In establishing their company five years earlier, they had sat down with me and worked out a Business Succession Plan right from the outset.

They not only had the foresight to insure each other for the value of their shareholding in the business, but they also made sure the cover they had in place was a true reflection of the value of the business, and we got together to review that on an annual basis, because the business was growing so rapidly.

The whole purpose of a succession plan is that if one person in a business partnership dies, the other receives the money, but the key is there’s a legally binding agreement which spells out what is going to happen with the proceeds of the policy and what will happen with the shares.

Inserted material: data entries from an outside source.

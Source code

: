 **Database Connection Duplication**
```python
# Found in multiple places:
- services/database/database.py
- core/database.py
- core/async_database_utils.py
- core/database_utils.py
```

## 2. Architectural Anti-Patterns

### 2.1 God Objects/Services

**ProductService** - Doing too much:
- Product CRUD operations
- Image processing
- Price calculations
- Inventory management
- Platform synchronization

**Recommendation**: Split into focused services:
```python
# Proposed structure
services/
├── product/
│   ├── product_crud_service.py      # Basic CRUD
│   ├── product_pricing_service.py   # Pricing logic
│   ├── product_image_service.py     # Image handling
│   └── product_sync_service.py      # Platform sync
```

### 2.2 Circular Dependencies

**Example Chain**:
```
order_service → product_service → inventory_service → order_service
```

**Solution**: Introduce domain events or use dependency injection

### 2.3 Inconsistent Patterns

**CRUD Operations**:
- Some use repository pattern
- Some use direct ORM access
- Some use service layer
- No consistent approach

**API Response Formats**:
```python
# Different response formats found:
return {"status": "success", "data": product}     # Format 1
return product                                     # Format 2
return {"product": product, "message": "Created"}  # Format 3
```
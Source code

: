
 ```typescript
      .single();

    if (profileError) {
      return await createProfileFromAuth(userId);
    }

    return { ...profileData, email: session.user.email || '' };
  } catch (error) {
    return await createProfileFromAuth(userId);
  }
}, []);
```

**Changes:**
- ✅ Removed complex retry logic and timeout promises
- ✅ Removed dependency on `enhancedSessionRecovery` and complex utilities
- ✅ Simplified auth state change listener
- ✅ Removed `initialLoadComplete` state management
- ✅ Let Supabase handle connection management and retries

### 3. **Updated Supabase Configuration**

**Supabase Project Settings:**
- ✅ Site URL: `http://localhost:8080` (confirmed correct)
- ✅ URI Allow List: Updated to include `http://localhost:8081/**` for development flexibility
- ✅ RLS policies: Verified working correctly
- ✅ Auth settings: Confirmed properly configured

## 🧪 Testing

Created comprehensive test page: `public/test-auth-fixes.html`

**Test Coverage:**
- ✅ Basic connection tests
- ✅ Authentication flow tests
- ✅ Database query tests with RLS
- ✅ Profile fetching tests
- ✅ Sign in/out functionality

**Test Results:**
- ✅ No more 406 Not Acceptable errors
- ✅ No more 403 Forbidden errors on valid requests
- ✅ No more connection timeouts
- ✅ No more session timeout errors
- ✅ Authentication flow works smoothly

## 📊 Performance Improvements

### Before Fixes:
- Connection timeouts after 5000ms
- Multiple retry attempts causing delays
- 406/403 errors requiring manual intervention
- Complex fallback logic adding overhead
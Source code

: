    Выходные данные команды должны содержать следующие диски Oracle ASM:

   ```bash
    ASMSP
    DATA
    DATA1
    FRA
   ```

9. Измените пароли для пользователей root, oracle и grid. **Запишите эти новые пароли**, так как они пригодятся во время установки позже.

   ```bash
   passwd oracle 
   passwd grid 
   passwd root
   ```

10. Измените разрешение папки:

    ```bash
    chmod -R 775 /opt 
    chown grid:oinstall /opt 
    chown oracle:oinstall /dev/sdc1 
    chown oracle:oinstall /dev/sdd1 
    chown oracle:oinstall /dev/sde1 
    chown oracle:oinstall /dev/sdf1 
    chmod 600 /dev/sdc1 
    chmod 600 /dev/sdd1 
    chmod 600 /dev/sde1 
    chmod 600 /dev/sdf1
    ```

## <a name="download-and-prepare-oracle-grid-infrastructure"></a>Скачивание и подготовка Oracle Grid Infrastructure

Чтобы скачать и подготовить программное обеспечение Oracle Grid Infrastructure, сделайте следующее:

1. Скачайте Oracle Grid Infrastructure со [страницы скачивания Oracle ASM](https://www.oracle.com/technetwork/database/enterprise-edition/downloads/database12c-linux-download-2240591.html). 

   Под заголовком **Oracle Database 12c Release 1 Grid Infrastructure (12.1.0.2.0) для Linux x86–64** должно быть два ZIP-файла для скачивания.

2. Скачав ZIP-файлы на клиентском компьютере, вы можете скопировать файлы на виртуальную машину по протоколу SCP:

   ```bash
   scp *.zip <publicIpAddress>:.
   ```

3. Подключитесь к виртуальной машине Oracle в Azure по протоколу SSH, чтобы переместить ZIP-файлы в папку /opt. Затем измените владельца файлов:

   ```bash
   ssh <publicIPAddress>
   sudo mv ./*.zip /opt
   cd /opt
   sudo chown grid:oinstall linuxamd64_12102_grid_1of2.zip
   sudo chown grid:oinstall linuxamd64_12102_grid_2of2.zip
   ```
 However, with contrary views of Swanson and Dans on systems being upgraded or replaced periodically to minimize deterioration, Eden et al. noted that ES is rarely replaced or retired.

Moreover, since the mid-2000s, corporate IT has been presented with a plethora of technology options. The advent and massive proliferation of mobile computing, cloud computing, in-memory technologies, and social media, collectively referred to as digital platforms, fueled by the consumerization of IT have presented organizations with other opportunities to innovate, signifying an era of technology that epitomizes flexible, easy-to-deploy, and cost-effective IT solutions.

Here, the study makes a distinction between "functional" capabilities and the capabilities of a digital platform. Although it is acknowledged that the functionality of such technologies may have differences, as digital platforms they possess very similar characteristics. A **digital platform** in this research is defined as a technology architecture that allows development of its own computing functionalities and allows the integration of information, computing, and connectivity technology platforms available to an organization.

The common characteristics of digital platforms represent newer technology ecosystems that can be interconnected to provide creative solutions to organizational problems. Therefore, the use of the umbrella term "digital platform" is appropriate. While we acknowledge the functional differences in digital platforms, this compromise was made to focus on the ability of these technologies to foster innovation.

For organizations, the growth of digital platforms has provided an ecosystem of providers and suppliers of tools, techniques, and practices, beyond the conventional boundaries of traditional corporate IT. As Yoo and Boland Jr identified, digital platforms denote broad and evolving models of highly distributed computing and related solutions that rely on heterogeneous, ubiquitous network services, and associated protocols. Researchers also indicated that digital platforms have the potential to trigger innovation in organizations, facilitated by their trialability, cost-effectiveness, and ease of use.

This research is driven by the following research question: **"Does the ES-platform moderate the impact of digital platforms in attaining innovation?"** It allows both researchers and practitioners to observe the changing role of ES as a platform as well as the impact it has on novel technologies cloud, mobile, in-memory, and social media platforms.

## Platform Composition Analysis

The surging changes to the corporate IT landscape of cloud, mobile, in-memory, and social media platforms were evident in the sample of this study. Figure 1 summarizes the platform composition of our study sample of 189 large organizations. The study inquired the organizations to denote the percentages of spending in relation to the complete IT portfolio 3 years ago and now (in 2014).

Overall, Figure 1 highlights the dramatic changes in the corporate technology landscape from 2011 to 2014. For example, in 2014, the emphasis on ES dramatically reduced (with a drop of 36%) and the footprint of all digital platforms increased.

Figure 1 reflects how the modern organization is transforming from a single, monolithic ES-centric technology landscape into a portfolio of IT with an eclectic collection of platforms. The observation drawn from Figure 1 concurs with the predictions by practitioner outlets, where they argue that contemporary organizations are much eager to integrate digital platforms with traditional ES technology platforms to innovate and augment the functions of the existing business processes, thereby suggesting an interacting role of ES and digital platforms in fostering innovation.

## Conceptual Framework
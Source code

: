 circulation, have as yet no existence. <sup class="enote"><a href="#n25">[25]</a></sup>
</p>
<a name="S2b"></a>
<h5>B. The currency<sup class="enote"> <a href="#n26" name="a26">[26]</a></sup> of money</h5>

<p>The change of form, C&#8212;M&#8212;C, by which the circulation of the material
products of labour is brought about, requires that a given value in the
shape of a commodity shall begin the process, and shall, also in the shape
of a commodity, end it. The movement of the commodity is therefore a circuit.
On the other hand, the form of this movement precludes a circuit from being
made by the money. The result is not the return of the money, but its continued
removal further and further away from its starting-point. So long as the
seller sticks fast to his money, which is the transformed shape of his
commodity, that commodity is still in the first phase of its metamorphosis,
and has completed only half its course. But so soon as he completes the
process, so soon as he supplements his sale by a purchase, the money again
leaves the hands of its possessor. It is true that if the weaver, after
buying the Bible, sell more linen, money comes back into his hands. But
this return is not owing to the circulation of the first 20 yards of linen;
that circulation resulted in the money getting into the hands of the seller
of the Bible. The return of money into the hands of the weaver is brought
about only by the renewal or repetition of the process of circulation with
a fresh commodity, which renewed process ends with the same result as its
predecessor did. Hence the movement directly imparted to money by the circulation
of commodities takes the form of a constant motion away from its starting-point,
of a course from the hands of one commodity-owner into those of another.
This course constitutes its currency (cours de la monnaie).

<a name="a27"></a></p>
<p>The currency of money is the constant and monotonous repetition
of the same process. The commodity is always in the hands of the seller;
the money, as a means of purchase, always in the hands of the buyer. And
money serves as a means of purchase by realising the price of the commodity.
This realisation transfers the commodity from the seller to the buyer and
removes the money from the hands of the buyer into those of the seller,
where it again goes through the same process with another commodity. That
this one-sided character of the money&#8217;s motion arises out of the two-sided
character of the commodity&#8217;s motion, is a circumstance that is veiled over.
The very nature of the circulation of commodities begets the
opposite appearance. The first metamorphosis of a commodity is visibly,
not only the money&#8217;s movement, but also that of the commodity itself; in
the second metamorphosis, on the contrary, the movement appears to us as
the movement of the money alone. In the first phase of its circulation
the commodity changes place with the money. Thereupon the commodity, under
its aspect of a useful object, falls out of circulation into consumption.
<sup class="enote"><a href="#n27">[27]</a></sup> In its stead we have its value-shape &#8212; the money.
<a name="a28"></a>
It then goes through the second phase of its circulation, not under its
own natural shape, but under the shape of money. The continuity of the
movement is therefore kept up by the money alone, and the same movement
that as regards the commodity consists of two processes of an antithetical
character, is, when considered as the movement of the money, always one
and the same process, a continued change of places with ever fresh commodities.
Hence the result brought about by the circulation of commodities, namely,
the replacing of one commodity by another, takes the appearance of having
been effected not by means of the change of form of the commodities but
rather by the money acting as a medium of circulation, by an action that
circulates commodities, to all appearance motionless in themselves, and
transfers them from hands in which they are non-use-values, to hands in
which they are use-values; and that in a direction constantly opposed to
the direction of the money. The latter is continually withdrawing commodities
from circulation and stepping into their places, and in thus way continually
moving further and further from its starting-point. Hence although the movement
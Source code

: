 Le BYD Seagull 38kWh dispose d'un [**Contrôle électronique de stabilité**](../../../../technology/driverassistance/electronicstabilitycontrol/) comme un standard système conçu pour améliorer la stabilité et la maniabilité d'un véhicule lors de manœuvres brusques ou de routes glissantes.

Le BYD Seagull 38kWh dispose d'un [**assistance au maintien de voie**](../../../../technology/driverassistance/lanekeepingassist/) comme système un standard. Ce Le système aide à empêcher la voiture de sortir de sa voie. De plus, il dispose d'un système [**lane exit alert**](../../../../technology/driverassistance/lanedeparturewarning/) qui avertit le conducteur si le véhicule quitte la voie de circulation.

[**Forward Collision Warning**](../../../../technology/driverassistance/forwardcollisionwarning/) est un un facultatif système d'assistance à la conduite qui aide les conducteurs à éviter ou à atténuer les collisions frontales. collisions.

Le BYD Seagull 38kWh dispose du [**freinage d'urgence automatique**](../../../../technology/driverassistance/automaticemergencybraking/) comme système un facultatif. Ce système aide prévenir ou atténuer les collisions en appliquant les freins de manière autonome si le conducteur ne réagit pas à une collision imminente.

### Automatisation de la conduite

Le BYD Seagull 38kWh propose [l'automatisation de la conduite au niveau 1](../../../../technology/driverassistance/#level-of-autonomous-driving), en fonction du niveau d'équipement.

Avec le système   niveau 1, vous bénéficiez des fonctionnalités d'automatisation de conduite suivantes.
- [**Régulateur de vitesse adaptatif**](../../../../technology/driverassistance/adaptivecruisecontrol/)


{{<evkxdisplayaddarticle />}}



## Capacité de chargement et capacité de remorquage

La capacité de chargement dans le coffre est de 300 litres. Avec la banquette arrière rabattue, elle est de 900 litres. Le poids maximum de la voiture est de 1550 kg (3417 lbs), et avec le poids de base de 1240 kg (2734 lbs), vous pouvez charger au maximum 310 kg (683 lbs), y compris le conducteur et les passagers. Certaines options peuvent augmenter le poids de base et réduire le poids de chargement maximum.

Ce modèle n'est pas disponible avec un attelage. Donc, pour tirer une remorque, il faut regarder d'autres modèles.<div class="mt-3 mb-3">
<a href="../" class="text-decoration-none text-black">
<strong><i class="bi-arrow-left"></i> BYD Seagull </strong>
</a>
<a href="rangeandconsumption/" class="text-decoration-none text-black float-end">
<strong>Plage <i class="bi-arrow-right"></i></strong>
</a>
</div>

In cases such as this, the surviving business partner gives the insurance money to his partner’s widow and she gives him the shares. This makes him the sole owner of the company.

There have been many situations over the years when a person has died, and their business partner is not obliged to hand over any funds to the bereaved widow. There are also situations when a widowed partner decides to keep the business shares and get involved in a business, despite knowing very little about how to run it. They simply become an anchor around one’s neck. And, even more tricky, they can re-marry and their new husband (or wife) decides they want to be involved in the business.

Realistically, having faith in mutual respect, verbal assurances and a good old-fashioned hand-shake rarely works out well these days!

A less happy case I was involved in was when three tradesmen merged their businesses into one and, while we did put a Business Succession Plan in place to cover each of them with equal shares, they never acted on my advice to document a buy-sell agreement. Two years into operating the business, one of the three partners died.

The insurance was paid out to the surviving shareholders, but because there was no established or recorded value for the business they were reluctant to pay his widow until the business could be properly valued and agreement was reached with her to transfer the shares back to the surviving shareholders.

It took nine months to settle, by which time everyone involved had endured a lot of stress from financial uncertainty. The widow was not only grieving the loss of her husband, but she had no income and had not received any payout from the company.

A formal agreement detailing what is to happen and how it is to happen is the most critical aspect of any business succession plan. Ironically, it is often the one task which never gets done.

The angst of financial pressure is one of the worst kinds of pressure anyone can face, and most people instinctively know that. It can so easily be avoided.